Based on several sessions I attended, I'd report are the most common instructional use in university classrooms:

- follow companies in the industry you are interested in working in (may have several different feeds to follow from a particular company)

- follow professional associations in the industry you are interested in working in (there's an association for every industry...sometimes several!)

- follow media that cover the industry you are interested in working in (if a teacher, follow specialized media such as Education Week, TechLearning, etc.)

One prof suggested finding a humor or inspirational tweeter to follow to add "uplift" to the twitter feed. Another suggested following a famous person who was coming to campus to speak during the semester, before and after the speech, then attending the speech.

Once students started doing follows, they seemed to start next:

- follow news outlets that cover what they are interested in (sports team, hometown newspaper, hobby)

- follow local companies with specials (free cookie if you order a meal and use this code)

- follow classmates also interested in the same careers

- follow an account at a university where they might want to do graduate study (esp.
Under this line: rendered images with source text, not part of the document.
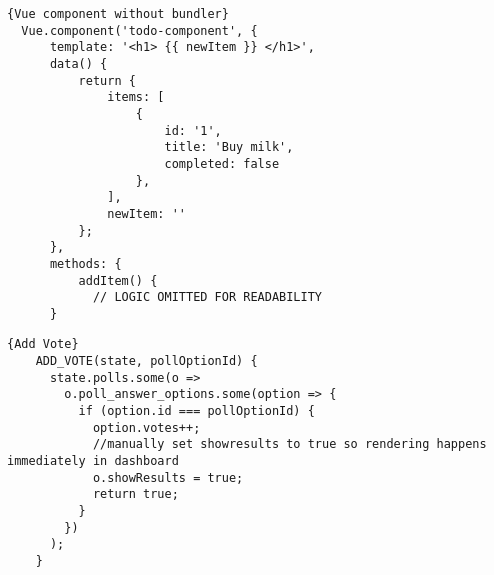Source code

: \begin{lstlisting}[caption=Vue component without bundler, captionpos=b, style=htmlcssjs, label=compwobundler]{Vue component without bundler}
  Vue.component('todo-component', {
      template: '<h1> {{ newItem }} </h1>',
      data() {
          return {
              items: [
                  {
                      id: '1',
                      title: 'Buy milk',
                      completed: false
                  },
              ],
              newItem: ''
          };
      },
      methods: {
          addItem() {
            // LOGIC OMITTED FOR READABILITY
      }
  \end{lstlisting}

  \begin{lstlisting}[caption=Add Vote, captionpos=b, style=htmlcssjs, label=addvote]{Add Vote}
    ADD_VOTE(state, pollOptionId) {
      state.polls.some(o =>
        o.poll_answer_options.some(option => {
          if (option.id === pollOptionId) {
            option.votes++;
            //manually set showresults to true so rendering happens immediately in dashboard
            o.showResults = true;
            return true;
          }
        })
      );
    }
  \end{lstlisting}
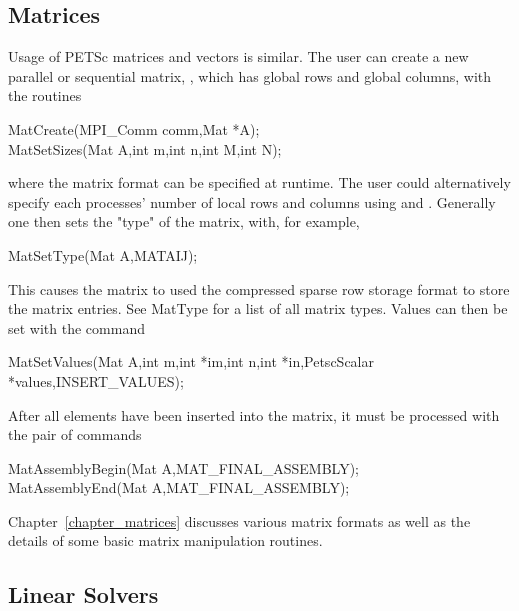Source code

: \subsection*{Matrices}
\label{sec_matintro}

Usage of PETSc matrices and vectors is similar. 
The user can create a new parallel or sequential matrix, , which
has  global rows and  global columns, with the routines
\begin{tabbing}
  MatCreate(MPI\_Comm comm,Mat *A);\\
  MatSetSizes(Mat A,int m,int n,int M,int N);
\end{tabbing}
where the matrix format can be specified at runtime.  The user could
alternatively specify each processes' number of local rows and columns
using  and .
Generally one then sets the "type" of the matrix, with, for example,
\begin{tabbing}
  MatSetType(Mat A,MATAIJ);
\end{tabbing}
This causes the matrix to used the compressed sparse row storage format to store the
matrix entries. See MatType for a list of all matrix types.
Values can then be set with the command
\begin{tabbing}
  MatSetValues(Mat A,int m,int *im,int n,int *in,PetscScalar *values,INSERT\_VALUES);
\end{tabbing}
After  all elements have been inserted into the
matrix, it must be processed with the pair of commands
\begin{tabbing}
  MatAssemblyBegin(Mat A,MAT\_FINAL\_ASSEMBLY);\\
  MatAssemblyEnd(Mat A,MAT\_FINAL\_ASSEMBLY);
\end{tabbing}
Chapter~\ref{chapter_matrices} discusses various matrix formats as
well as the details of some basic matrix manipulation routines.

\subsection*{Linear Solvers}

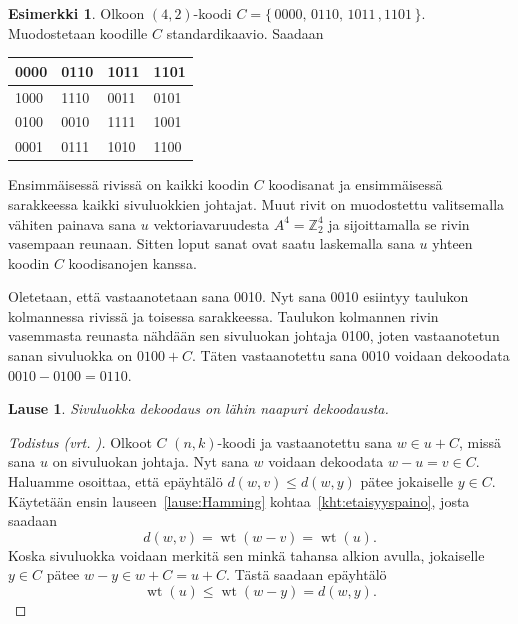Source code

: \documentclass[a4paper,12pt,leqno,oneside]{report} %
\theoremstyle{plain}
\newtheorem{lause}{Lause}[chapter]
\theoremstyle{plain}
\theoremstyle{definition}
\newtheorem{esimerkki}{Esimerkki}[chapter]
\DeclareMathOperator{\wt}{wt}
\theoremstyle{remark}
\numberwithin{equation}{chapter}
\newcommand*{\Zset}{\mathbb{Z}}  %
\begin{document}
    \begin{esimerkki}\label{esim:stdmatrix}
        Olkoon $(4,2)$-koodi $C = \{\,0000,\, 0110,\, 1011\,,1101\,\}$. Muodostetaan koodille $C$ standardikaavio. Saadaan
        \begin{center}
            \begin{tabular}{llll}
                0000 & 0110 & 1011 & 1101 \\ \midrule
                1000 & 1110 & 0011 & 0101 \\
                0100 & 0010 & 1111 & 1001 \\
                0001 & 0111 & 1010 & 1100
            \end{tabular}
        \end{center}
        Ensimmäisessä rivissä on kaikki koodin $C$ koodisanat ja ensimmäisessä sarakkeessa kaikki sivuluokkien johtajat. Muut rivit on muodostettu valitsemalla vähiten painava sana $u$ vektoriavaruudesta $A^4 = \Zset_2^4$ ja sijoittamalla se rivin vasempaan reunaan. Sitten loput sanat ovat saatu laskemalla sana $u$ yhteen koodin $C$ koodisanojen kanssa.

        Oletetaan, että vastaanotetaan sana 0010. Nyt sana 0010 esiintyy taulukon kolmannessa rivissä ja toisessa sarakkeessa. Taulukon kolmannen rivin vasemmasta reunasta nähdään sen sivuluokan johtaja 0100, joten vastaanotetun sanan sivuluokka on $0100 + C$. Täten vastaanotettu sana 0010 voidaan dekoodata $0010 - 0100 = 0110$.
    \end{esimerkki}

    \begin{lause}\label{lause:nnstdarr}
        Sivuluokka dekoodaus on lähin naapuri dekoodausta.
    \end{lause}

    \begin{proof}[Todistus \upshape(vrt. {\cite[s.~496]{PA}})]\label{tod:nnstdarr}
        Olkoot $C$ $(n,k)$-koodi ja vastaanotettu sana $w \in u + C$, missä sana $u$ on sivuluokan johtaja. Nyt sana $w$ voidaan dekoodata $w - u = v \in C$. Haluamme osoittaa, että epäyhtälö $d(w,v) \le d(w, y)$ pätee jokaiselle $y \in C$. Käytetään ensin lauseen~\ref{lause:Hamming} kohtaa~\ref{kht:etaisyyspaino}, josta saadaan
        \[
            d(w,v) = \wt(w-v) = \wt(u). %
        \]
        Koska sivuluokka voidaan merkitä sen minkä tahansa alkion avulla, jokaiselle $y \in C$ pätee $w - y \in w + C = u + C$. Tästä saadaan epäyhtälö
        \[\wt(u) \le \wt(w-y) = d(w,y).\]
    \end{proof}
\end{document}
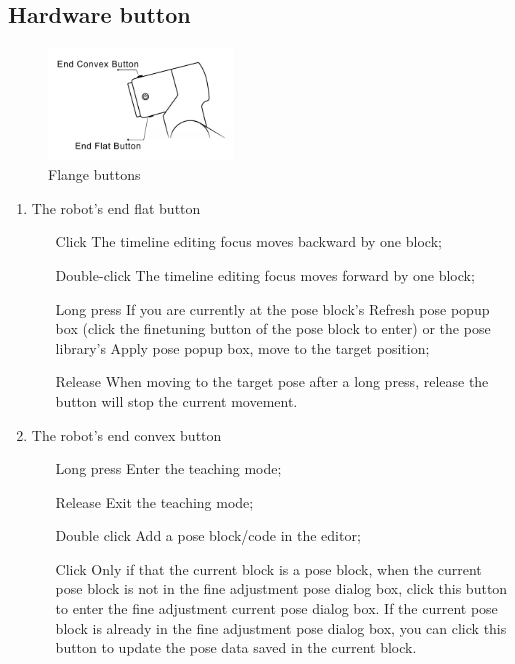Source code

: \subsection{Hardware button}
\label{sec:硬件按钮}

\begin{figure}[ht]
	\centering
	\includegraphics[height=3cm]{en/image/flange_buttons.pdf}
	\caption{Flange buttons}
	\label{fig:末端按钮示意图}
\end{figure}

\begin{enumerate}[label=(\arabic*)]
	\item The robot's end flat button
	\begin{itemize}
		\item[Click] The timeline editing focus moves backward by one block;
		\item[Double-click] The timeline editing focus moves forward by one block;
		\item[Long press] If you are currently at the pose block's Refresh pose pop­up box (click the fine­tuning button of the pose block to enter) or the pose library's Apply pose pop­up box, move to the target position;
		\item[Release] When moving to the target pose after a long press, release the button will stop the current movement.
	\end{itemize}

	\item The robot's end convex button
	\begin{itemize}
		\item[Long press] Enter the teaching mode;
		\item[Release] Exit the teaching mode;
		\item[Double click] Add a pose block/code in the editor;
		\item[Click] Only if that the current block is a pose block, when the current pose block is not in the fine adjustment pose dialog box, click this button to enter the fine adjustment current pose dialog box. If the current pose block is already in the fine adjustment pose dialog box, you can click this button to update the pose data saved in the current block.
	\end{itemize}


\end{enumerate}
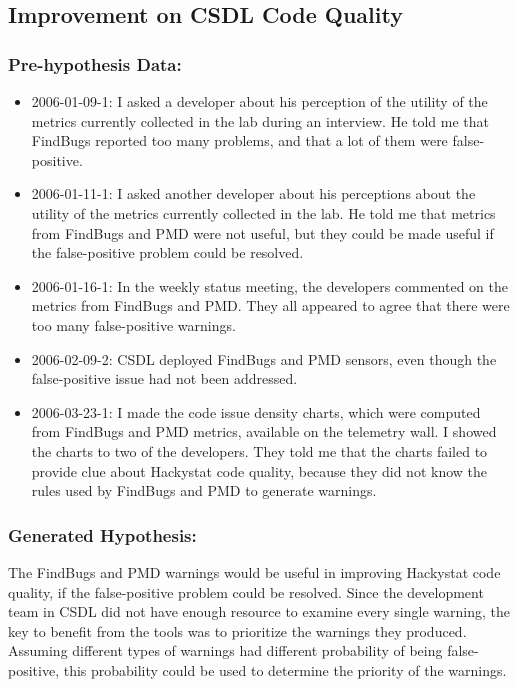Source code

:\subsection{Improvement on CSDL Code Quality}
\label{EvaluationInCSDL:EventsDescription:CodeIssue}

\subsubsection{Pre-hypothesis Data:}
\begin{itemize}
  \setlength{\itemsep}{0pt}
  \setlength{\parskip}{0pt}
  \item 2006-01-09-1: I asked a developer about his perception of the utility of the metrics currently collected in the lab during an interview. He told me that FindBugs reported too many problems, and that a lot of them were false-positive.
  \item 2006-01-11-1: I asked another developer about his perceptions about the utility of the metrics currently collected in the lab. He told me that metrics from FindBugs and PMD were not useful, but they could be made useful if the false-positive problem could be resolved. 
  \item 2006-01-16-1: In the weekly status meeting, the developers commented on the metrics from FindBugs and PMD. They all appeared to agree that there were too many false-positive warnings.
  \item 2006-02-09-2: CSDL deployed FindBugs and PMD sensors, even though the false-positive issue had not been addressed.
  \item 2006-03-23-1: I made the code issue density charts, which were computed from FindBugs and PMD metrics, available on the telemetry wall. I showed the charts to two of the developers. They told me that the charts failed to provide clue about Hackystat code quality, because they did not know the rules used by FindBugs and PMD to generate warnings. 
\end{itemize}

\subsubsection{Generated Hypothesis:}

The FindBugs and PMD warnings would be useful in improving Hackystat code quality, if the false-positive problem could be resolved. Since the development team in CSDL did not have enough resource to examine every single warning, the key to benefit from the tools was to prioritize the warnings they produced. Assuming different types of warnings had different probability of being false-positive, this probability could be used to determine the priority of the warnings.

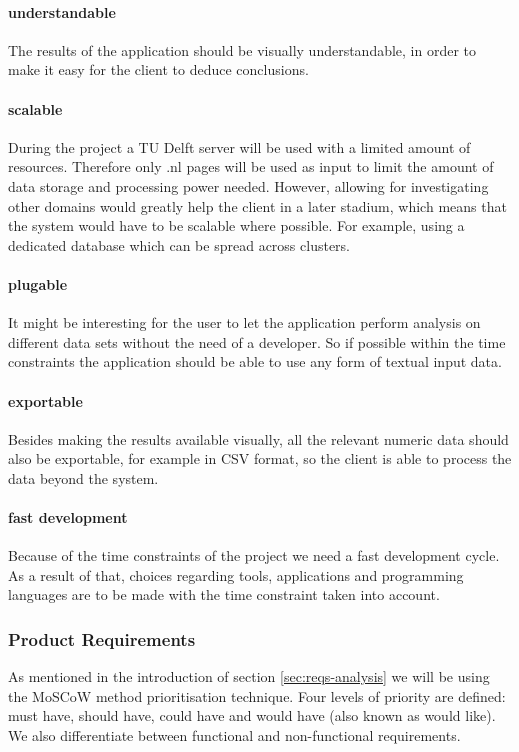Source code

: \paragraph{understandable} The results of the application should be visually understandable, in order to make it easy for the client to deduce conclusions. 
\paragraph{scalable} During the project a TU Delft server will be used with a limited amount of resources. Therefore only .nl pages will be used as input to limit the amount of data storage and processing power needed. However, allowing for investigating other domains would greatly help the client in a later stadium, which means that the system would have to be scalable where possible. For example, using a dedicated database which can be spread across clusters.
\paragraph{plugable} It might be interesting for the user to let the application perform analysis on different data sets without the need of a developer. So if possible within the time constraints the application should be able to use any form of textual input data.
\paragraph{exportable} Besides making the results available visually, all the relevant numeric data should also be exportable, for example in CSV format, so the client is able to process the data beyond the system.
\paragraph{fast development} Because of the time constraints of the project we need a fast development cycle. As a result of that, choices regarding tools, applications and programming languages are to be made with the time constraint taken into account.


\subsubsection{Product Requirements}\label{sec:reqs}
As mentioned in the introduction of section \ref{sec:reqs-analysis} we will be using the MoSCoW method prioritisation technique. Four levels of priority are defined: must have, should have, could have and would have (also known as would like). We also differentiate between functional and non-functional requirements.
MBA programs)

- then start retweeting interesting info

 

One prof in particular said the advice to students was to do a lot of listening and very little original posting until they really had the hang of it, not to be annoying, rude, profane, or hurt their professional image.

Another one said, "Remember that everything you tweet is being saved by the Library of Congress so that scholars can study the messages. Decide whether what you tweet is something you want preserved for posterity."

Another one said that Twitter showed your writing ability...to be concise, grammatical in few words. "Know that employers will look at that and make a judgment about you," he said.

The concept of building a following was really tough for many of the university students, and they didn't think that tweeting what they ate for lunch was appropriate or interesting. The profs said that getting them to listen to lots of key thinkers in the industry they wanted to work in was the best way to immerse them in issues, vocabulary, and ideas that could reinforce what they were doing in class and make them better job candidates. (The two profs who required students to try to get a certain number of followers both had negative teaching evaluations on that requirement.)

Two pointed out how internship possibilities in their field were being tweeted out and encouraged students to look for internships through Twitter.

I hope that those comments from the sessions are helpful!

 

Great suggestions, thanks so much for sharing!  I definitely agree it's important for students (or anyone for that matter) to spend some time listening and following before diving into the Twitterverse!